Nothing in the records should differ when you write them out again.

▬▬▬▬▬▬▬▬▬▬

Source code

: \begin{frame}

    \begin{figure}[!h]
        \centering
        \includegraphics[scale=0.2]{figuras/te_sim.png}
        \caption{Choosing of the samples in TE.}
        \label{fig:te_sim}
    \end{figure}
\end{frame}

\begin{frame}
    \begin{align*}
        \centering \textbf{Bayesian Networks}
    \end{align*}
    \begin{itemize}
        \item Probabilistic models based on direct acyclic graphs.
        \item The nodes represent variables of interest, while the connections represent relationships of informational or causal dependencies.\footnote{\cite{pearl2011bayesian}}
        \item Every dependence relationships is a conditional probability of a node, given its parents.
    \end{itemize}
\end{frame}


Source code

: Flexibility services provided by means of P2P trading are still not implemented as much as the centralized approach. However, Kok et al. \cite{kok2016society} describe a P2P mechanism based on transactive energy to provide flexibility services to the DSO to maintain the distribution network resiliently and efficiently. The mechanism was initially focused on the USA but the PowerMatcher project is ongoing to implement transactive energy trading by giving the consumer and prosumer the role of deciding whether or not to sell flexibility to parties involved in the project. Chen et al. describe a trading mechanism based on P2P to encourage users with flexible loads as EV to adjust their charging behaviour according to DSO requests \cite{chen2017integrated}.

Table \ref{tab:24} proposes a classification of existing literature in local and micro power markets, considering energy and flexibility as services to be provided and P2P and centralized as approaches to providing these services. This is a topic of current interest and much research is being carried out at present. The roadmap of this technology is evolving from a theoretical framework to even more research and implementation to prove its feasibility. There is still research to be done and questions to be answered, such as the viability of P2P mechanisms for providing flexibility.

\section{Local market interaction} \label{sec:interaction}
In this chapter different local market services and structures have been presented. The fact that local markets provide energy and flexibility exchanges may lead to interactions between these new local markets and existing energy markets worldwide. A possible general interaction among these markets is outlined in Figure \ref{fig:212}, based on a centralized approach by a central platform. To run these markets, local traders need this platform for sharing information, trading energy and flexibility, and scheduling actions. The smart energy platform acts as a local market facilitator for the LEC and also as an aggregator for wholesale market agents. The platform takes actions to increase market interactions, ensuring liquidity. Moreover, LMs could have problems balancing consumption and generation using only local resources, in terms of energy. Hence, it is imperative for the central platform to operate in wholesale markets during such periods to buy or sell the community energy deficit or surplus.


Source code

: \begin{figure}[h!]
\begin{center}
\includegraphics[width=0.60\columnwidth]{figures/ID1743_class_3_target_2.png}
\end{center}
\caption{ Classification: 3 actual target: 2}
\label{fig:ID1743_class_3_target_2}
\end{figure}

▬▬▬▬▬▬▬▬▬▬

» Exercise result:
Source code

: \begin{frame}

    \begin{figure}[!h]
        \centering
        \includegraphics[scale=0.2]{figuras/te_sim.png}
        \caption{Choosing of the samples in TE.}
        \label{fig:te_sim}
    \end{figure}
\end{frame}

\begin{frame}
    \begin{align*}
        \centering \textbf{Bayesian Networks}
    \end{align*}
    \begin{itemize}
        \item Probabilistic models based on direct acyclic graphs.
        \item The nodes represent variables of interest, while the connections represent relationships of informational or causal dependencies.\footnote{\cite{pearl2011bayesian}}
        \item Every dependence relationships is a conditional probability of a node, given its parents.
    \end{itemize}
\end{frame}


Source code

: Flexibility services provided by means of P2P trading are still not implemented as much as the centralized approach. However, Kok et al. \cite{kok2016society} describe a P2P mechanism based on transactive energy to provide flexibility services to the DSO to maintain the distribution network resiliently and efficiently. The mechanism was initially focused on the USA but the PowerMatcher project is ongoing to implement transactive energy trading by giving the consumer and prosumer the role of deciding whether or not to sell flexibility to parties involved in the project. Chen et al. describe a trading mechanism based on P2P to encourage users with flexible loads as EV to adjust their charging behaviour according to DSO requests \cite{chen2017integrated}.

Table \ref{tab:24} proposes a classification of existing literature in local and micro power markets, considering energy and flexibility as services to be provided and P2P and centralized as approaches to providing these services. This is a topic of current interest and much research is being carried out at present. The roadmap of this technology is evolving from a theoretical framework to even more research and implementation to prove its feasibility. There is still research to be done and questions to be answered, such as the viability of P2P mechanisms for providing flexibility.

\section{Local market interaction} \label{sec:interaction}
In this chapter different local market services and structures have been presented. The fact that local markets provide energy and flexibility exchanges may lead to interactions between these new local markets and existing energy markets worldwide. A possible general interaction among these markets is outlined in Figure \ref{fig:212}, based on a centralized approach by a central platform. To run these markets, local traders need this platform for sharing information, trading energy and flexibility, and scheduling actions. The smart energy platform acts as a local market facilitator for the LEC and also as an aggregator for wholesale market agents. The platform takes actions to increase market interactions, ensuring liquidity. Moreover, LMs could have problems balancing consumption and generation using only local resources, in terms of energy. Hence, it is imperative for the central platform to operate in wholesale markets during such periods to buy or sell the community energy deficit or surplus.


Source code

: \begin{figure}[h!]
\begin{center}
\includegraphics[width=0.60\columnwidth]{figures/ID1743_class_3_target_2.png}
\end{center}
\caption{ Classification: 3 actual target: 2}
\label{fig:ID1743_class_3_target_2}
\end{figure}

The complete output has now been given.